Though fewer people remember the American economist Henry George (1839–97), Milton Friedman once told me that George’s book “Protection or Free Trade” (1886) was, in his opinion, the most rhetorically brilliant work ever written on the subject. In it George demonstrated how free trade benefits a nation that opens its markets, even if other nations close theirs. “If foreigners will bring us goods cheaper than we can make them ourselves,” he declared, “we shall be the gainers.”
Adam Smith wrote the most influential case for economic liberty, “The Wealth of Nations” (1776), but the best book on free trade probably came from our side of the Atlantic.
As George pointed out, trade is voluntary, driven by individual buyers and sellers. “Trade is not invasion,” he wrote. “It does not involve aggression on one side and resistance on the other, but mutual consent and gratification. There cannot be a trade unless the parties to it agree.”
He posed a thought experiment to challenge the common view that exports are good, and imports are bad: “To have all the ships that left each country sunk before they could reach any other country would, upon protectionist principles, be the quickest means of enriching the whole world, since all countries could then enjoy the maximum of exports with the minimum of imports.”

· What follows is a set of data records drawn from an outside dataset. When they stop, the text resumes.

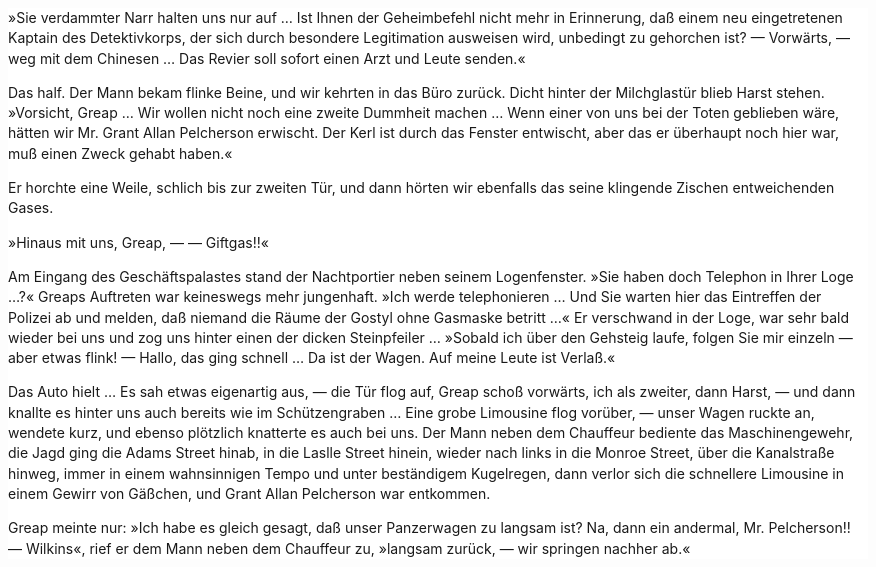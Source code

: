 »Sie verdammter Narr halten uns nur auf … Ist
Ihnen der Geheimbefehl nicht mehr in Erinnerung, daß
einem neu eingetretenen Kaptain des Detektivkorps,
der sich durch besondere Legitimation ausweisen wird,
unbedingt zu gehorchen ist? — Vorwärts, — weg mit dem
Chinesen … Das Revier soll sofort einen Arzt und Leute
senden.«

Das half. Der Mann bekam flinke Beine, und wir
kehrten in das Büro zurück. Dicht hinter der Milchglastür
blieb Harst stehen. »Vorsicht, Greap … Wir wollen
nicht noch eine zweite Dummheit machen … Wenn einer
von uns bei der Toten geblieben wäre, hätten wir Mr.
Grant Allan Pelcherson erwischt. Der Kerl ist durch
das Fenster entwischt, aber das er überhaupt noch hier
war, muß einen Zweck gehabt haben.«

Er horchte eine Weile, schlich bis zur zweiten
Tür, und dann hörten wir ebenfalls das seine klingende
Zischen entweichenden Gases.

»Hinaus mit uns, Greap, — — Giftgas!!«

Am Eingang des Geschäftspalastes stand der Nachtportier
neben seinem Logenfenster. »Sie haben doch Telephon
in Ihrer Loge …?« Greaps Auftreten war keineswegs
mehr jungenhaft. »Ich werde telephonieren … Und Sie
warten hier das Eintreffen der Polizei ab und melden,
daß niemand die Räume der Gostyl ohne Gasmaske betritt …«
Er verschwand in der Loge, war sehr bald wieder bei
uns und zog uns hinter einen der dicken Steinpfeiler …
»Sobald ich über den Gehsteig laufe, folgen Sie mir
einzeln — aber etwas flink! — Hallo, das ging schnell …
Da ist der Wagen. Auf meine Leute ist Verlaß.«

Das Auto hielt … Es sah etwas eigenartig aus,
— die Tür flog auf, Greap schoß vorwärts, ich als zweiter,
dann Harst, — und dann knallte es hinter uns auch bereits
wie im Schützengraben … Eine grobe Limousine flog
vorüber, — unser Wagen ruckte an, wendete kurz, und
ebenso plötzlich knatterte es auch bei uns. Der Mann
neben dem Chauffeur bediente das Maschinengewehr, die
Jagd ging die Adams Street hinab, in die Laslle Street
hinein, wieder nach links in die Monroe Street, über
die Kanalstraße hinweg, immer in einem wahnsinnigen
Tempo und unter beständigem Kugelregen, dann verlor
sich die schnellere Limousine in einem Gewirr von Gäßchen,
und Grant Allan Pelcherson war entkommen.

Greap meinte nur: »Ich habe es gleich gesagt,
daß unser Panzerwagen zu langsam ist? Na, dann ein
andermal, Mr. Pelcherson!! — Wilkins«, rief er dem
Mann neben dem Chauffeur zu, »langsam zurück, — wir
springen nachher ab.«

What about the argument that tariffs are needed to support vital domestic industries? George observed that these political favors will inevitably go not to the deserving but to the strong and unscrupulous. See if this sounds like Washington today: “infant industries have no more chance in the struggle for governmental encouragement than infant pigs with full‐grown swine about a meal‐tub. Not merely is the encouragement likely to go to industries that do not need it, but is likely to go to industries that can be maintained only in this way, and thus to cause absolute loss to the community by diverting labor and capital from remunerative industries.”
Using tariffs to protect domestic producers from lower‐cost foreign competition also harms businesses further down the supply chain. For instance, a tariff that raises the price of steel increases the cost of everything made from steel. And there are more jobs at stake in steel‐using industries (commercial construction, transportation, machinery) than in steel‐producing industries.

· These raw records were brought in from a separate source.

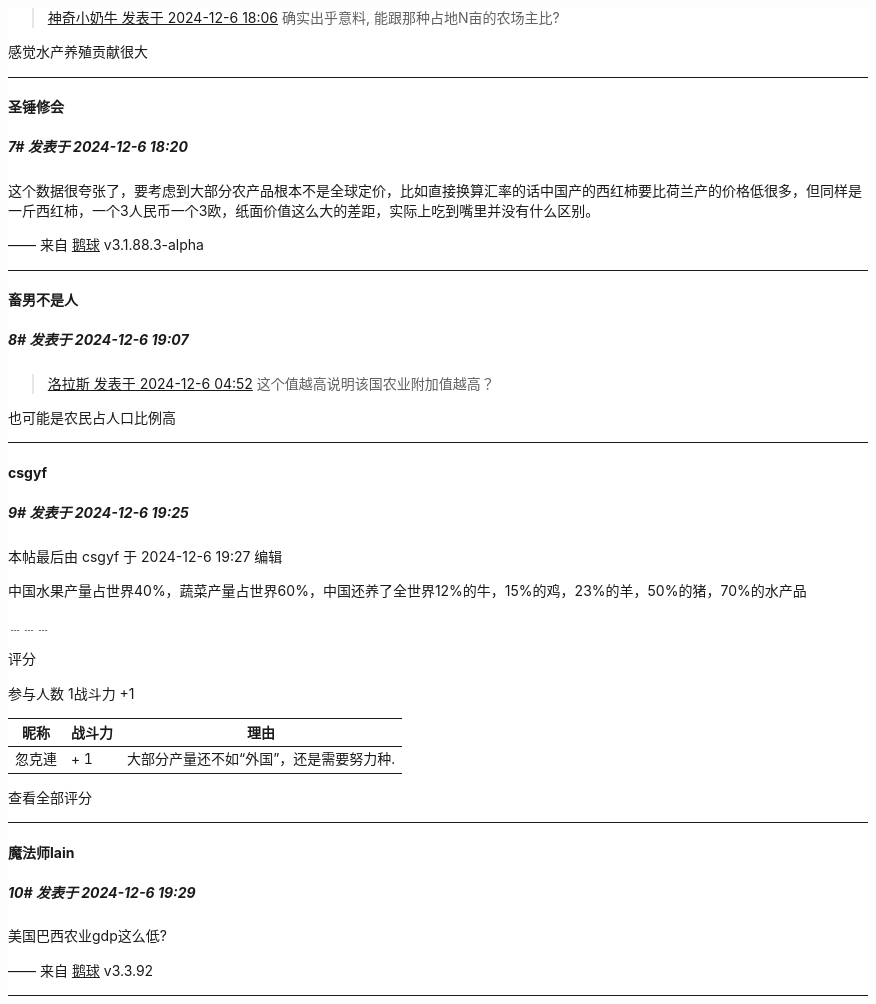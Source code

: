 <blockquote><a href="httphttps://bbs.saraba1st.com/2b/forum.php?mod=redirect&amp;goto=findpost&amp;pid=66860705&amp;ptid=2209612" target="_blank">神奇小奶牛 发表于 2024-12-6 18:06</a>
确实出乎意料, 能跟那种占地N亩的农场主比?</blockquote>
感觉水产养殖贡献很大

*****

####  圣锤修会  
##### 7#       发表于 2024-12-6 18:20

这个数据很夸张了，要考虑到大部分农产品根本不是全球定价，比如直接换算汇率的话中国产的西红柿要比荷兰产的价格低很多，但同样是一斤西红柿，一个3人民币一个3欧，纸面价值这么大的差距，实际上吃到嘴里并没有什么区别。

—— 来自 [鹅球](https://www.pgyer.com/xfPejhuq) v3.1.88.3-alpha

*****

####  畜男不是人  
##### 8#       发表于 2024-12-6 19:07

<blockquote><a href="httphttps://bbs.saraba1st.com/2b/forum.php?mod=redirect&amp;goto=findpost&amp;pid=66860587&amp;ptid=2209612" target="_blank">洛拉斯 发表于 2024-12-6 04:52</a>
这个值越高说明该国农业附加值越高？</blockquote>
也可能是农民占人口比例高

*****

####  csgyf  
##### 9#       发表于 2024-12-6 19:25

 本帖最后由 csgyf 于 2024-12-6 19:27 编辑 

中国水果产量占世界40%，蔬菜产量占世界60%，中国还养了全世界12%的牛，15%的鸡，23%的羊，50%的猪，70%的水产品

﹍﹍﹍

评分

 参与人数 1战斗力 +1

|昵称|战斗力|理由|
|----|---|---|
| 忽克連| + 1|大部分产量还不如“外国”，还是需要努力种.|

查看全部评分

*****

####  魔法师lain  
##### 10#       发表于 2024-12-6 19:29

美国巴西农业gdp这么低?

—— 来自 [鹅球](https://www.pgyer.com/GcUxKd4w) v3.3.92

*****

George invoked history, too. The first civilizations, he wrote, did not rise in isolated places, shielded “by rugged mountain‐chains, by burning deserts, or by seas too wide and tempestuous for the frail bark of the early mariner.” Why? Because they depended on trade. “It is on accessible harbors, by navigable rivers and much‐traveled highways that we find cities arising and the arts and sciences developing.”
War was the analogy in what are perhaps George’s most famous lines: “Blockading squadrons are a means whereby nations seek to prevent their enemies from trading; protective tariffs are a means whereby nations attempt to prevent their own people from trading. What protection teaches us, is to do to ourselves in time of peace what enemies seek to do to us in time of war.”
Something to ponder as 21st‐century politicians threaten retaliatory tariffs against foreign competitors—which would simply force Americans to pay more for many things. “No other nation,” George reminded us, “can thus injure us so much as we shall injure ourselves.”